Verónica Cereceda Bianchi is the General Director of the Foundation for Anthropological Investigation and Ethno-development (ASUR), which she founded with her late husband, Gabriel Martinez, in the 1980s. Centered in the Bolivian city of Sucre, the Foundation offers native weavers not only a market outlet for their beautiful textiles, but a museum to showcase them. This has been an important benefit to native Quechua and Aymara weavers, and has served as a model for other ethnodevelopment projects. She has curated many international exhibitions of their work, in Paris, France; La Paz, Bolivia; Geneva, Switzerland; Santiago, Chile; and of course at ASUR.

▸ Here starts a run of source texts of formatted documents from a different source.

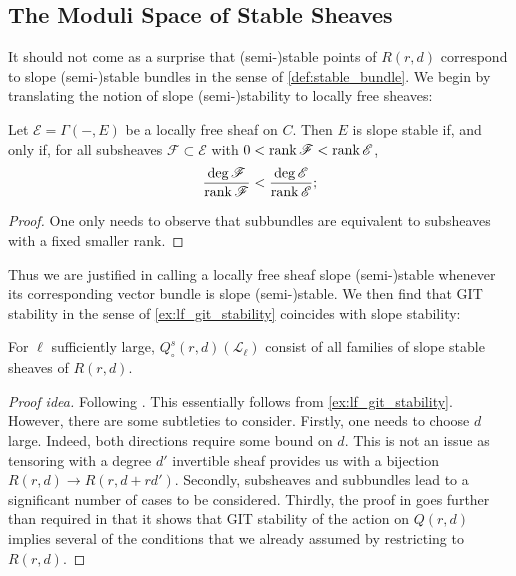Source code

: \documentclass[12pt]{ociamthesis}  %
\begin{document}
\subsection{The Moduli Space of Stable Sheaves}

It should not come as a surprise that (semi-)stable points of
$R(r,d)$ correspond to slope (semi-)stable bundles
in the sense of \ref{def:stable_bundle}.
We begin by translating the notion of slope (semi-)stability to
locally free sheaves:

\begin{lemma}
  Let $\mathscr E=\Gamma(-,E)$ be a locally free sheaf on $C$.
  Then $E$ is slope stable if, and only if, for all subsheaves
  $\mathscr F\subset\mathscr E$ with $0<\operatorname{rank}\mathscr F<\operatorname{rank}\mathscr E$,
  \begin{align}\label{eq:sheaf_slope_stability}
    \frac{\deg\mathscr F}{\operatorname{rank}\mathscr F}<\frac{\deg\mathscr E}{\operatorname{rank}\mathscr E};
  \end{align}
  \begin{proof}
    One only needs to observe that subbundles are equivalent to
    subsheaves with a fixed smaller rank.
  \end{proof}
\end{lemma}

Thus we are justified in calling a locally free sheaf slope (semi-)stable
whenever its corresponding vector bundle is slope (semi-)stable. We
then find that GIT stability in the sense of \ref{ex:lf_git_stability}
coincides with slope stability:

\begin{example}\label{thm:stability_of_lf_sheaves}
  For $\ell$ sufficiently large, $Q^s_\circ(r,d)(\mathscr L_\ell)$
  consist of all families of  slope stable sheaves of $R(r,d)$.
  \begin{proof}[Proof idea]
    Following \cite[79-82]{hoskins2016}. This essentially follows
    from \ref{ex:lf_git_stability}. However, there are some subtleties
    to consider. Firstly, one needs to choose $d$ large. Indeed,
    both directions require some bound on $d$. This is
    not an issue as tensoring with a degree $d'$ invertible sheaf
    provides us with a bijection $R(r,d)\to R(r,d+rd')$.
    Secondly, subsheaves and subbundles lead to a significant number
    of cases to be considered. Thirdly, the proof in \cite{hoskins2016}
    goes further than required in that it shows that GIT stability
    of the action on $Q(r,d)$ implies several of the conditions that
    we already assumed by restricting to $R(r,d)$.
  \end{proof}
\end{example}
\end{document}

ASUR grew out of decades of her ethnographic field work, studying the aesthetics and mechanics of weaving and the insight the native-made textiles of Bolivia, Peru, and her homeland of Chile offer into the politics, religion, history—the shared culture—of the artisans and their communities. Her studies of the varying emphases on the traditional three themes of the heavens, earth, and underworld in the textiles have resulted in numerous significant publications, including Mundo Quechua (La Paz: Ayni Ruway, 1980); “The semiology of Andean Textiles: the talegas of Isluga,” in Anthropological History of Andean Polities, ed. John Mura, Nathan Wachtel, and Jacques Revel (Cambridge UP, 1986); “A partir de los colores de un párajaro . . . ,” Boletín del Museo Chileno de Arte Precolombino, No. 4 (1990); “¿Infiernos Cristianos, Infiernos Andinos? Mundos demoníacos en la imaginería actual de Los Andes,” in Enciclopedia Iberoamericana de Religiones. Tomo: Mitologías (Madrid: Ed. Trotta, 2006); among many others. During her Guggenheim term, Ms. Cereceda Bianchi intends to the textile designs of indigenous peoples in Bolivia as expressions of identity.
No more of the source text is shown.